*WORK REQUEST*
Write out every line exactly, from the start of the records below to the line with "As expected, natural", and stop there. Don't write out the pictures.

Records from a data source
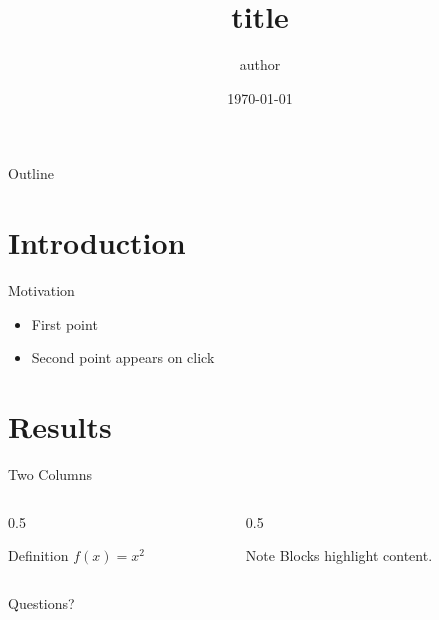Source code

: \documentclass[aspectratio=169]{beamer}
\title{{{title}}}
\author{{{author}}}
\date{\today}
\begin{document}
\maketitle

\begin{frame}{Outline}
  \tableofcontents
\end{frame}

\section{Introduction}

\begin{frame}{Motivation}
  \begin{itemize}
    \item First point
    \item<2-> Second point appears on click
  \end{itemize}
\end{frame}

\section{Results}

\begin{frame}{Two Columns}
  \begin{columns}
    \begin{column}{0.5\textwidth}
      \begin{block}{Definition}
        $f(x) = x^2$
      \end{block}
    \end{column}
    \begin{column}{0.5\textwidth}
      \begin{alertblock}{Note}
        Blocks highlight content.
      \end{alertblock}
    \end{column}
  \end{columns}
\end{frame}

\begin{frame}[standout]
  Questions?
\end{frame}
\end{document}
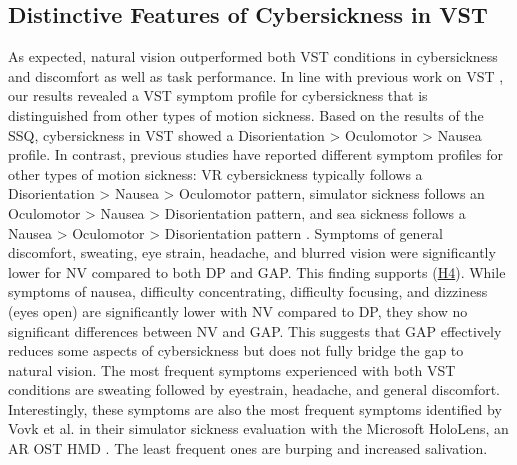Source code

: \subsection{Distinctive Features of Cybersickness in VST}  
As expected, natural vision outperformed both VST conditions in cybersickness and discomfort as well as task performance. In line with previous work on VST \cite{de2024visual}, our results revealed a VST symptom profile for cybersickness that is distinguished from other types of motion sickness. Based on the results of the SSQ, cybersickness in VST showed a  Disorientation > Oculomotor > Nausea profile. In contrast, previous studies have reported different symptom profiles for other types of motion sickness: VR cybersickness typically follows a Disorientation > Nausea > Oculomotor pattern, simulator sickness follows an Oculomotor > Nausea > Disorientation pattern, and sea sickness follows a Nausea > Oculomotor > Disorientation pattern \cite{de2024visual,gallagher2018cybersickness,somrak2019estimating}. Symptoms of general discomfort, sweating, eye strain, headache, and blurred vision were significantly lower for NV compared to both DP and GAP. This finding supports (\hyperlink{hypo:H4}{H4}). 
While symptoms of nausea, difficulty concentrating, difficulty focusing, and dizziness (eyes open) are significantly lower with NV compared to DP, they show no significant differences between NV and GAP. 
This suggests that GAP effectively reduces some aspects of cybersickness but does not fully bridge the gap to natural vision. 
The most frequent symptoms experienced with both VST conditions are sweating followed by eyestrain, headache, and general discomfort. 
Interestingly, these symptoms are also the most frequent symptoms identified by Vovk et al. in their simulator sickness evaluation with the Microsoft HoloLens, an AR OST HMD \cite{vovk2018simulator}. 
The least frequent ones are burping and increased salivation.
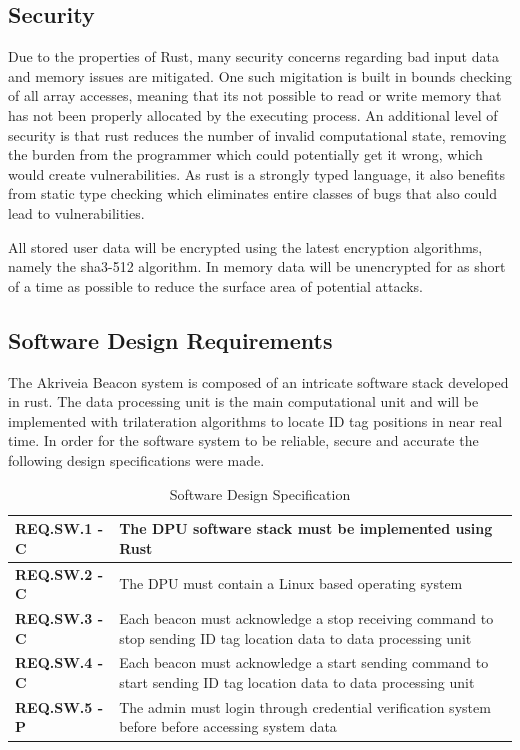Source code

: \medskip
\subsection{Security}
\medskip
Due to the properties of Rust, many security concerns regarding bad input data and memory issues are mitigated.
One such migitation is built in bounds checking of all array accesses, meaning that its not possible to read or write memory that has not been properly allocated by the executing process.
An additional level of security is that rust reduces the number of invalid computational state, removing the burden from the programmer which could potentially get it wrong, which would create vulnerabilities.
As rust is a strongly typed language, it also benefits from static type checking which eliminates entire classes of bugs that also could lead to vulnerabilities.

\bigskip
All stored user data will be encrypted using the latest encryption algorithms, namely the sha3-512 algorithm.
In memory data will be unencrypted for as short of a time as possible to reduce the surface area of potential attacks.

\pagebreak
\subsection{Software Design Requirements}
\medskip
The Akriveia Beacon system is composed of an intricate software stack developed in rust.
The data processing unit is the main computational unit and will be implemented with trilateration algorithms to locate ID tag positions in near real time.
In order for the software system to be reliable, secure and accurate the following design specifications were made.

\medskip
\bgroup
\def\arraystretch{1.5}
\begin{table}[H]
\centering
\begin{tabular}{ | m{3cm} | m{12.5cm} |}
\hline
\textbf{REQ.SW.1 - C} &  The DPU software stack must be implemented using Rust  \\
\hline
\textbf{REQ.SW.2 - C} &  The DPU must contain a Linux based operating system  \\
\hline
\textbf{REQ.SW.3 - C} &  Each beacon must acknowledge a stop receiving command to stop sending ID tag location data to data processing unit \\
\hline
\textbf{REQ.SW.4 - C} &  Each beacon must acknowledge a start sending command to start sending ID tag location data to data processing unit  \\
\hline
\textbf{REQ.SW.5 - P} &  The admin must login through credential verification system before before accessing system data \\
\hline
\end{tabular}
\caption{Software Design Specification}
\end{table}



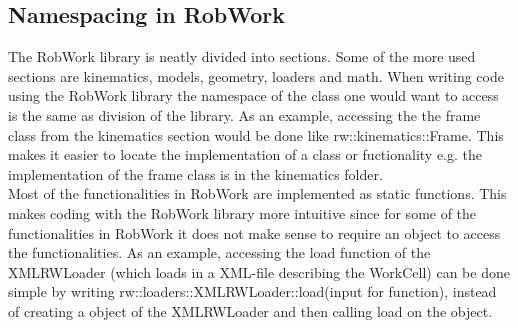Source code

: \subsection{Namespacing in RobWork}
The RobWork library is neatly divided into sections. Some of the more used sections are kinematics, models, geometry, loaders and math. When writing code using the RobWork library the namespace of the class one would want to access is the same as division of the library. As an example, accessing the the frame class from the kinematics section would be done like rw::kinematics::Frame. This makes it easier to locate the implementation of a class or fuctionality e.g. the implementation of the frame class is in the kinematics folder.\\

Most of the functionalities in RobWork are implemented as static functions. This makes coding with the RobWork library more intuitive since for some of the functionalities in RobWork it does not make sense to require an object to access the functionalities. As an example, accessing the load function of the XMLRWLoader (which loads in a XML-file describing the WorkCell) can be done simple by writing rw::loaders::XMLRWLoader::load(input for function), instead of creating a object of the XMLRWLoader and then calling load on the object.


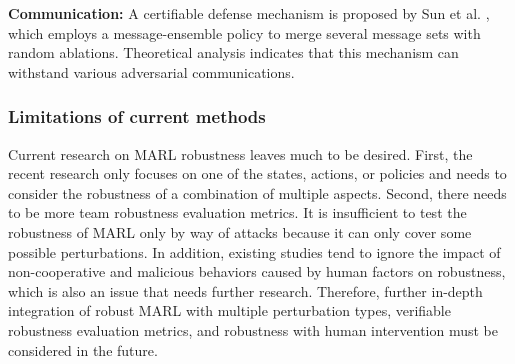 \documentclass[acmsmall]{acmart}
\begin{document}
\textbf{Communication: } A certifiable defense mechanism is proposed by Sun et al. \cite{sun2023certifiably}, which employs a message-ensemble policy to merge several message sets with random ablations. Theoretical analysis indicates that this mechanism can withstand various adversarial communications.

\subsubsection{Limitations of current methods}
Current research on MARL robustness leaves much to be desired. First, the recent research only focuses on one of the states, actions, or policies and needs to consider the robustness of a combination of multiple aspects. Second, there needs to be more team robustness evaluation metrics. It is insufficient to test the robustness of MARL only by way of attacks because it can only cover some possible perturbations. In addition, existing studies tend to ignore the impact of non-cooperative and malicious behaviors caused by human factors on robustness, which is also an issue that needs further research. Therefore, further in-depth integration of robust MARL with multiple perturbation types, verifiable robustness evaluation metrics, and robustness with human intervention must be considered in the future.
\end{document}
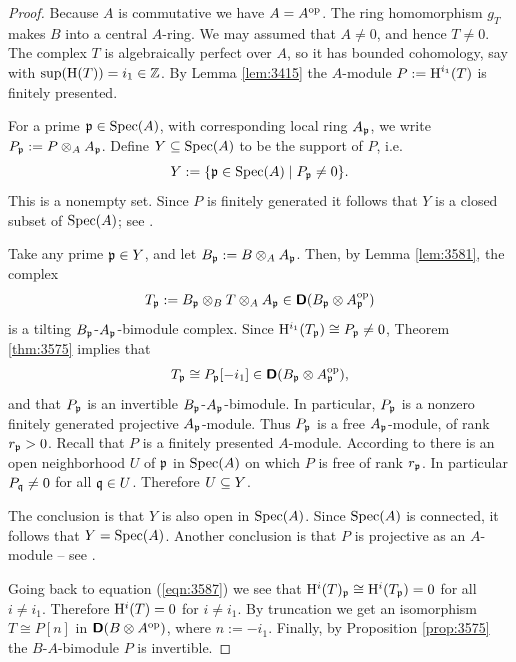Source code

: \begin{proof}
Because $A$ is commutative we have $A = A^{\mathrm{op}}$.
The ring homomorphism $g_T$ makes $B$ into a central $A$-ring. 
We may assumed that $A \neq 0$, and hence $T \neq 0$.
The complex $T$ is algebraically perfect over $A$, 
so it has bounded cohomology, say with 
$\operatorname{sup}(\operatorname{H}(T)) = i_1 \in \mathbb{Z}$.
By Lemma \ref{lem:3415} the $A$-module $P := \operatorname{H}^{i_1}(T)$ is finitely 
presented.

For a prime $\mathfrak{p} \in \operatorname{Spec}(A)$, with corresponding local ring
$A_{\mathfrak{p}}$, we write $P_{\mathfrak{p}} := P \otimes_A A_{\mathfrak{p}}$.
Define $Y \subseteq \operatorname{Spec}(A)$ to be the support of $P$, i.e.\ 
\[ Y := \{ \mathfrak{p} \in \operatorname{Spec}(A) \mid P_{\mathfrak{p}} \neq 0 \} . \]
This is a nonempty set. 
Since $P$ is finitely generated it follows that $Y$ is a closed subset of 
$\operatorname{Spec}(A)$; see \cite[Proposition II.4.17]{Bou}.

Take any prime $\mathfrak{p} \in Y$, and let $B_{\mathfrak{p}} :=  B \otimes_A A_{\mathfrak{p}}$.
Then, by Lemma \ref{lem:3581}, the complex
\[ T_{\mathfrak{p}} := B_{\mathfrak{p}} \otimes_B T \otimes_A A_{\mathfrak{p}} \in 
\boldsymbol{\mathsf{D}}(B_{\mathfrak{p}} \otimes A_{\mathfrak{p}}^{\mathrm{op}}) \]
is a tilting $B_{\mathfrak{p}}$-$A_{\mathfrak{p}}$-bimodule complex. Since
$\mathrm{H}^{i_1}(T_{\mathfrak{p}}) \cong P_{\mathfrak{p}} \neq 0$,
Theorem \ref{thm:3575} implies that 
\begin{equation} \label{eqn:3587}
T_{\mathfrak{p}} \cong P_{\mathfrak{p}}[-i_1] \in \boldsymbol{\mathsf{D}}(B_{\mathfrak{p}} \otimes A_{\mathfrak{p}}^{\mathrm{op}}) ,
\end{equation}
and that $P_{\mathfrak{p}}$ is an invertible $B_{\mathfrak{p}}$-$A_{\mathfrak{p}}$-bimodule. 
In particular, $P_{\mathfrak{p}}$ is a nonzero finitely generated projective 
$A_{\mathfrak{p}}$-module. Thus $P_{\mathfrak{p}}$ is a free $A_{\mathfrak{p}}$-module, of rank 
$r_{\mathfrak{p}} > 0$. Recall that $P$ is a finitely presented $A$-module. 
According to \cite[Section II.5.1,  Corollary]{Bou} there is an 
open neighborhood $U$ of $\mathfrak{p}$ in $\operatorname{Spec}(A)$ on which $P$ is free of rank 
$r_{\mathfrak{p}}$. In particular $P_{\mathfrak{q}} \neq 0$ for all $\mathfrak{q} \in U$.
Therefore $U \subseteq Y$. 

The conclusion is that $Y$ is also open in $\operatorname{Spec}(A)$.
Since $\operatorname{Spec}(A)$ is connected, it follows that 
$Y = \operatorname{Spec}(A)$. Another conclusion is that $P$ is projective as an 
$A$-module -- see \cite[Section II.5.2, Theorem 1]{Bou}.

Going back to equation (\ref{eqn:3587}) we see that 
$\mathrm{H}^i(T)_{\mathfrak{p}} \cong \mathrm{H}^i(T_{\mathfrak{p}}) = 0$
for all $i \neq i_1$. Therefore 
$\mathrm{H}^i(T) = 0$ for $i \neq i_1$. By truncation we get an 
isomorphism $T \cong P[n]$ in 
$\boldsymbol{\mathsf{D}}(B \otimes A^{\mathrm{op}})$,
where $n := -i_1$.
Finally, by Proposition \ref{prop:3575} the $B$-$A$-bimodule $P$ is invertible.
\end{proof}

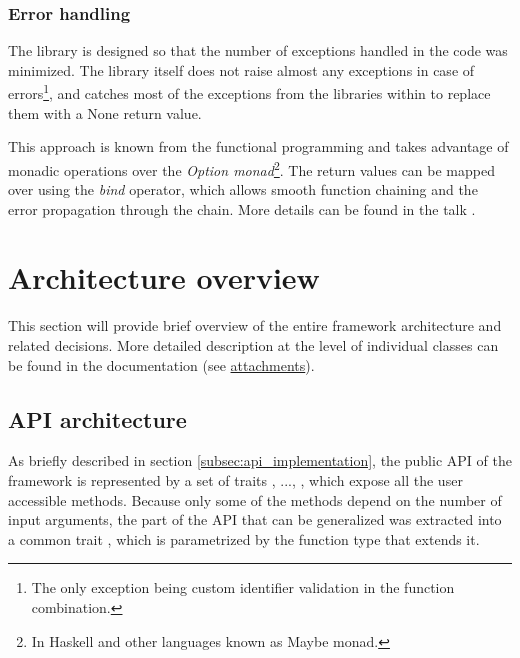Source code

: \subsubsection{Error handling}

The library is designed so that the number of exceptions handled in the code was minimized. The library itself does not raise almost any exceptions in case of errors\footnote{The only exception being custom identifier validation in the function combination.}, and catches most of the exceptions from the libraries within to replace them with a None return value.

This approach is known from the functional programming and takes advantage of monadic operations over the \textit{Option monad}\footnote{In Haskell and other languages known as Maybe monad.}. The return values can be mapped over using the \textit{bind} operator, which allows smooth function chaining and the error propagation through the chain. More details can be found in the talk \cite{noauthor_railway_nodate}.

\section{Architecture overview}
\label{sec:architecture_overview}

This section will provide brief overview of the entire framework architecture and related decisions. More detailed description at the level of individual classes can be found in the documentation (see  \hyperref[attach:scaladoc]{attachments}).

\subsection{API architecture}
\label{subsec:api_architecture}

As briefly described in section \ref{subsec:api_implementation}, the public API of the framework is represented by a set of traits , ..., , which expose all the user accessible methods. Because only some of the methods depend on the number of input arguments, the part of the API that can be generalized was extracted into a common trait , which is parametrized by the function type that extends it. 

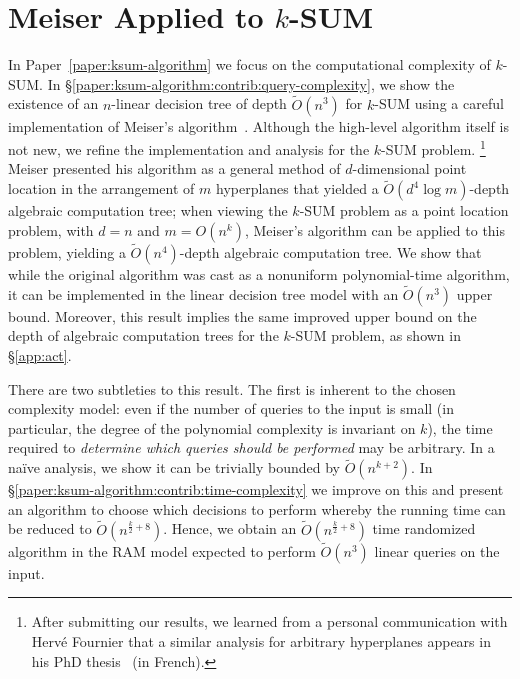 \section{\done Meiser Applied to \(k\)-SUM}

In Paper~\ref{paper:ksum-algorithm}
we focus on the computational complexity of \(k\)-SUM\@.
%
In \S\ref{paper:ksum-algorithm:contrib:query-complexity}, we show the existence of an $n$-linear
decision tree of depth $\tilde{O}(n^3)$ for \(k\)-SUM using a careful
implementation of Meiser's algorithm~\cite{M93}.
%
Although the high-level algorithm itself is not new, we refine the
implementation and analysis for the \(k\)-SUM problem.%
\footnote{After submitting our results, we learned from a personal communication
with Herv\'e Fournier that a similar analysis for arbitrary hyperplanes appears in his PhD
thesis~\cite{F01} (in French).}
%
Meiser presented his algorithm as a general method of
$d$-dimensional
point location in the
arrangement of $m$ hyperplanes that yielded a
$\tilde{O}(d^4 \log m)$-depth algebraic computation tree;
%
when viewing the \(k\)-SUM problem as a point
location problem, with \(d=n\) and \(m = O(n^k)\),
Meiser's algorithm can be applied
to this problem, yielding a $\tilde{O}(n^4)$-depth algebraic computation tree.
%
We show that while the original algorithm was cast as a nonuniform
polynomial-time algorithm, it can be implemented in the linear decision tree
model with an
$\tilde{O}(n^3)$ upper bound.
%
Moreover, this result implies the same improved upper bound on the depth of
algebraic computation trees for the $k$-SUM problem,
as shown in \S\ref{app:act}.

There are two subtleties to this result. The first is inherent to the chosen
complexity model: even if the number of queries to the input is small (in
particular, the degree of the polynomial complexity is invariant on $k$), the
time required to \emph{determine which queries should be performed} may be
arbitrary. In a na\"ive analysis, we show it can be trivially bounded by
$\tilde{O}(n^{k+2})$.
%
%
In \S\ref{paper:ksum-algorithm:contrib:time-complexity} we improve on this and present an
algorithm to choose which decisions to perform whereby the running time can be
reduced to $\tilde{O}(n^{\frac{k}{2}+8})$. Hence, we obtain an
$\tilde{O}(n^{\frac{k}{2}+8})$ time randomized algorithm in the RAM model
expected to perform $\tilde{O}(n^3)$ linear queries on the input.
%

*ANSWER BOX*
Source code

: \documentclass[aspectratio=169]{beamer}
\title{{{title}}}
\author{{{author}}}
\date{\today}
\begin{document}
\maketitle

\begin{frame}{Outline}
  \tableofcontents
\end{frame}

\section{Introduction}

\begin{frame}{Motivation}
  \begin{itemize}
    \item First point
    \item<2-> Second point appears on click
  \end{itemize}
\end{frame}

\section{Results}

\begin{frame}{Two Columns}
  \begin{columns}
    \begin{column}{0.5\textwidth}
      \begin{block}{Definition}
        $f(x) = x^2$
      \end{block}
    \end{column}
    \begin{column}{0.5\textwidth}
      \begin{alertblock}{Note}
        Blocks highlight content.
      \end{alertblock}
    \end{column}
  \end{columns}
\end{frame}

\begin{frame}[standout]
  Questions?
\end{frame}
\end{document}
Source code

: \subsection{Distinctive Features of Cybersickness in VST}  
As expected, natural vision outperformed both VST conditions in cybersickness and discomfort as well as task performance. In line with previous work on VST \cite{de2024visual}, our results revealed a VST symptom profile for cybersickness that is distinguished from other types of motion sickness. Based on the results of the SSQ, cybersickness in VST showed a  Disorientation > Oculomotor > Nausea profile. In contrast, previous studies have reported different symptom profiles for other types of motion sickness: VR cybersickness typically follows a Disorientation > Nausea > Oculomotor pattern, simulator sickness follows an Oculomotor > Nausea > Disorientation pattern, and sea sickness follows a Nausea > Oculomotor > Disorientation pattern \cite{de2024visual,gallagher2018cybersickness,somrak2019estimating}. Symptoms of general discomfort, sweating, eye strain, headache, and blurred vision were significantly lower for NV compared to both DP and GAP. This finding supports (\hyperlink{hypo:H4}{H4}). 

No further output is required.